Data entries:

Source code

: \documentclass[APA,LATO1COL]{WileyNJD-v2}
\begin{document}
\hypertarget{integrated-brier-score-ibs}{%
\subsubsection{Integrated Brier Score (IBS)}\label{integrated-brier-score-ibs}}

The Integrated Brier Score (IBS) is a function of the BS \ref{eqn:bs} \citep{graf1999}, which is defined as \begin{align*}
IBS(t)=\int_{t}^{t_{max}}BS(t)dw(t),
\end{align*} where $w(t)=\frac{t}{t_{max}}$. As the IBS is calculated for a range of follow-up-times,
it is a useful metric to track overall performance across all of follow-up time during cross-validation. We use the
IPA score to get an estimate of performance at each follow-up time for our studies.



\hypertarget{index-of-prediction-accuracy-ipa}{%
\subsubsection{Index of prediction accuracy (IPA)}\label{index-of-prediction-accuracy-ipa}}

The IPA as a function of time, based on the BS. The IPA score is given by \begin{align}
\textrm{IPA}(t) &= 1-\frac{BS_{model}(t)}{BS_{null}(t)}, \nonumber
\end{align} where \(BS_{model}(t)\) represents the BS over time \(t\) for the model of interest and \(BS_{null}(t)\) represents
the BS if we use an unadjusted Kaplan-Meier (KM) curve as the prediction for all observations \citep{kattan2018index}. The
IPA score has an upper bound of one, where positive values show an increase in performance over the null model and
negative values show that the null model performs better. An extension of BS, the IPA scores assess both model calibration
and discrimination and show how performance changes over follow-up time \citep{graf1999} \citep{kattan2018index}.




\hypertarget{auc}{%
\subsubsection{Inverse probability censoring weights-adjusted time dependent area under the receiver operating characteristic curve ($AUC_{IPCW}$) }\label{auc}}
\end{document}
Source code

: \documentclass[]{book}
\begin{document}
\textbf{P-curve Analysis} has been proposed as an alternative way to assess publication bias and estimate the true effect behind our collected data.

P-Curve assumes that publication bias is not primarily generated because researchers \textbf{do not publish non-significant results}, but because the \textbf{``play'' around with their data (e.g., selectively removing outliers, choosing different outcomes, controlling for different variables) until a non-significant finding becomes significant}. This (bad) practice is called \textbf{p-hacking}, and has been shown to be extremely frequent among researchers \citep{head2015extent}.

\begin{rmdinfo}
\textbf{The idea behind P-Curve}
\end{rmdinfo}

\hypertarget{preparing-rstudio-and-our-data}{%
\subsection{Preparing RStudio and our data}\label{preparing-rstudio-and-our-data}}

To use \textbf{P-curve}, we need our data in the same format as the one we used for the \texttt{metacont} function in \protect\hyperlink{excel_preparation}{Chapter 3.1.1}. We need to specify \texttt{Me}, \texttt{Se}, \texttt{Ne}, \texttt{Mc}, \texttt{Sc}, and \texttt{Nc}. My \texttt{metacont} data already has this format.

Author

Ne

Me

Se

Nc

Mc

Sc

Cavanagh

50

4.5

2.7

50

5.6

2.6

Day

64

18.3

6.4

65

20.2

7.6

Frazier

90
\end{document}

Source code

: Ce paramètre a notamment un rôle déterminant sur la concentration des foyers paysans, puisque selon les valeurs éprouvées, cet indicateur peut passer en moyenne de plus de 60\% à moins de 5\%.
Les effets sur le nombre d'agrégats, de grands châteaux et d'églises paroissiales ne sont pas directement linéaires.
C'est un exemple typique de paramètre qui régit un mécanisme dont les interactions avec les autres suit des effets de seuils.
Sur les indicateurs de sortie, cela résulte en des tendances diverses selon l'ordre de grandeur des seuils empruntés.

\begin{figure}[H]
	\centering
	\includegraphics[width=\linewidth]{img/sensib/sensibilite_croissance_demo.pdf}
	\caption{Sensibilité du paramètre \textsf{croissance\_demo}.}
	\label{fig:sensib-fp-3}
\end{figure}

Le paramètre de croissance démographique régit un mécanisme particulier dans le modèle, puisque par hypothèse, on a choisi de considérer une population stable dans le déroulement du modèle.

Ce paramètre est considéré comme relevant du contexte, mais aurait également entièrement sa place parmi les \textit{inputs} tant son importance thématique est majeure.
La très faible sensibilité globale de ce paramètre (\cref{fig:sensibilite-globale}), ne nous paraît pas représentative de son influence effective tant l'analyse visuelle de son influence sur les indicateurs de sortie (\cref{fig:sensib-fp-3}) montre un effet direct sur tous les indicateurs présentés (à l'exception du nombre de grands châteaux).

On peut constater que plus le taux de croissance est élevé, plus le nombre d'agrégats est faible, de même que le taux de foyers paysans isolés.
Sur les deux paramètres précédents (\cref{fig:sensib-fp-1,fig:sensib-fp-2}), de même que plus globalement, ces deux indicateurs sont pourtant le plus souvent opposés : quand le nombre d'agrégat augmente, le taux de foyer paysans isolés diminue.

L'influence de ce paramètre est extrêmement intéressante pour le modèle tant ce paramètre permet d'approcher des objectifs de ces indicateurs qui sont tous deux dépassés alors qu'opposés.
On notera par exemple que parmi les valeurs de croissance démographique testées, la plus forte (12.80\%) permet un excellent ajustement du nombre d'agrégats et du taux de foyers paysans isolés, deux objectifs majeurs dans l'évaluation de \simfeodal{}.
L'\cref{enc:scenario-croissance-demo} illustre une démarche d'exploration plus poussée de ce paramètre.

| Description of the task |
The lines to return are those in the records above that hold the word "opposés".

| Reply to the exercise |
Sur les deux paramètres précédents (\cref{fig:sensib-fp-1,fig:sensib-fp-2}), de même que plus globalement, ces deux indicateurs sont pourtant le plus souvent opposés : quand le nombre d'agrégat augmente, le taux de foyer paysans isolés diminue.
L'influence de ce paramètre est extrêmement intéressante pour le modèle tant ce paramètre permet d'approcher des objectifs de ces indicateurs qui sont tous deux dépassés alors qu'opposés.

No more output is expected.